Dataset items
BEGIN

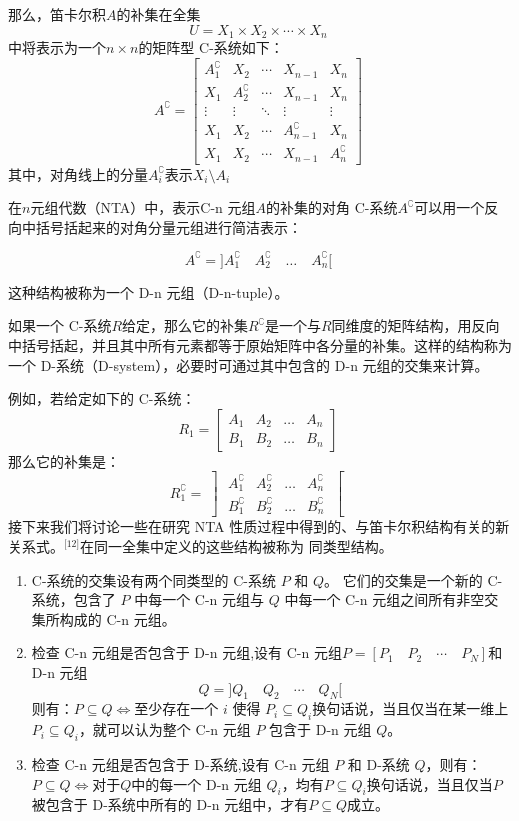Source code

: 那么，笛卡尔积\( A \)的补集在全集  
\[
U = X_1 \times X_2 \times \cdots \times X_n~
\]  
中将表示为一个\( n \times n \)的矩阵型 C-系统如下：
\[
A^\complement =
\left[
\begin{array}{ccccc}
A_1^\complement & X_2 & \cdots & X_{n-1} & X_n \\
X_1 & A_2^\complement & \cdots & X_{n-1} & X_n \\
\vdots & \vdots & \ddots & \vdots & \vdots \\
X_1 & X_2 & \cdots & A_{n-1}^\complement & X_n \\
X_1 & X_2 & \cdots & X_{n-1} & A_n^\complement
\end{array}
\right]~
\]
其中，对角线上的分量\( A_i^\complement \)表示\(X_i \setminus A_i\) 

在\(n\)元组代数（NTA）中，表示C-n 元组\( A \)的补集的对角 C-系统\( A^\complement \)可以用一个反向中括号括起来的对角分量元组进行简洁表示：

\[
A^\complement = ]A_1^\complement\quad A_2^\complement\quad \dots\quad A_n^\complement[~
\]

这种结构被称为一个 D-n 元组（D-n-tuple）。

如果一个 C-系统\( R \)给定，那么它的补集\( R^\complement \)是一个与\( R \)同维度的矩阵结构，用反向中括号括起，并且其中所有元素都等于原始矩阵中各分量的补集。这样的结构称为一个 D-系统（D-system），必要时可通过其中包含的 D-n 元组的交集来计算。

例如，若给定如下的 C-系统：
\[
R_1 =
\left[
\begin{array}{cccc}
A_1 & A_2 & \dots & A_n \\
B_1 & B_2 & \dots & B_n
\end{array}
\right]~
\]
那么它的补集是：
\[
R_1^\complement =
\left]
\begin{array}{cccc}
A_1^\complement & A_2^\complement & \dots & A_n^\complement \\
B_1^\complement & B_2^\complement & \dots & B_n^\complement
\end{array}
\right[~
\]
接下来我们将讨论一些在研究 NTA 性质过程中得到的、与笛卡尔积结构有关的新关系式。\(^\text{[12]}\)在同一全集中定义的这些结构被称为 同类型结构。
\begin{enumerate}
\item C-系统的交集设有两个同类型的 C-系统 \( P \) 和 \( Q \)。  
它们的交集是一个新的 C-系统，包含了 \( P \) 中每一个 C-n 元组与 \( Q \) 中每一个 C-n 元组之间所有非空交集所构成的 C-n 元组。
\item 检查 C-n 元组是否包含于 D-n 元组,设有 C-n 元组\(P = [P_1\quad P_2\quad \cdots \quad P_N]\)和 D-n 元组
\[
Q = ]Q_1\quad Q_2\quad \cdots \quad Q_N[~
\]  
则有：\(P \subseteq Q \iff \text{至少存在一个 } i \text{ 使得 } P_i \subseteq Q_i\)换句话说，当且仅当在某一维上 \( P_i \subseteq Q_i \)，就可以认为整个 C-n 元组 \( P \) 包含于 D-n 元组 \( Q \)。
\item 检查 C-n 元组是否包含于 D-系统,设有 C-n 元组 \( P \) 和 D-系统 \( Q \)，则有：\(P \subseteq Q \iff \)对于\(Q\)中的每一个 D-n 元组 \(Q_i\)，均有\(P \subseteq Q_i\)换句话说，当且仅当\( P \)被包含于 D-系统中所有的 D-n 元组中，才有\( P \subseteq Q \)成立。
\end{enumerate}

END

**Work to complete:** The line containing "其中，对角线上的分量\( A_i^\complement \)表示\(X_i" marks the end: copy exactly every line from the start of the records up to and including it, leaving out the pictures.

**Exercise solution:**
Source code

: 那么，笛卡尔积\( A \)的补集在全集  
\[
U = X_1 \times X_2 \times \cdots \times X_n~
\]  
中将表示为一个\( n \times n \)的矩阵型 C-系统如下：
\[
A^\complement =
\left[
\begin{array}{ccccc}
A_1^\complement & X_2 & \cdots & X_{n-1} & X_n \\
X_1 & A_2^\complement & \cdots & X_{n-1} & X_n \\
\vdots & \vdots & \ddots & \vdots & \vdots \\
X_1 & X_2 & \cdots & A_{n-1}^\complement & X_n \\
X_1 & X_2 & \cdots & X_{n-1} & A_n^\complement
\end{array}
\right]~
\]
其中，对角线上的分量\( A_i^\complement \)表示\(X_i \setminus A_i\) 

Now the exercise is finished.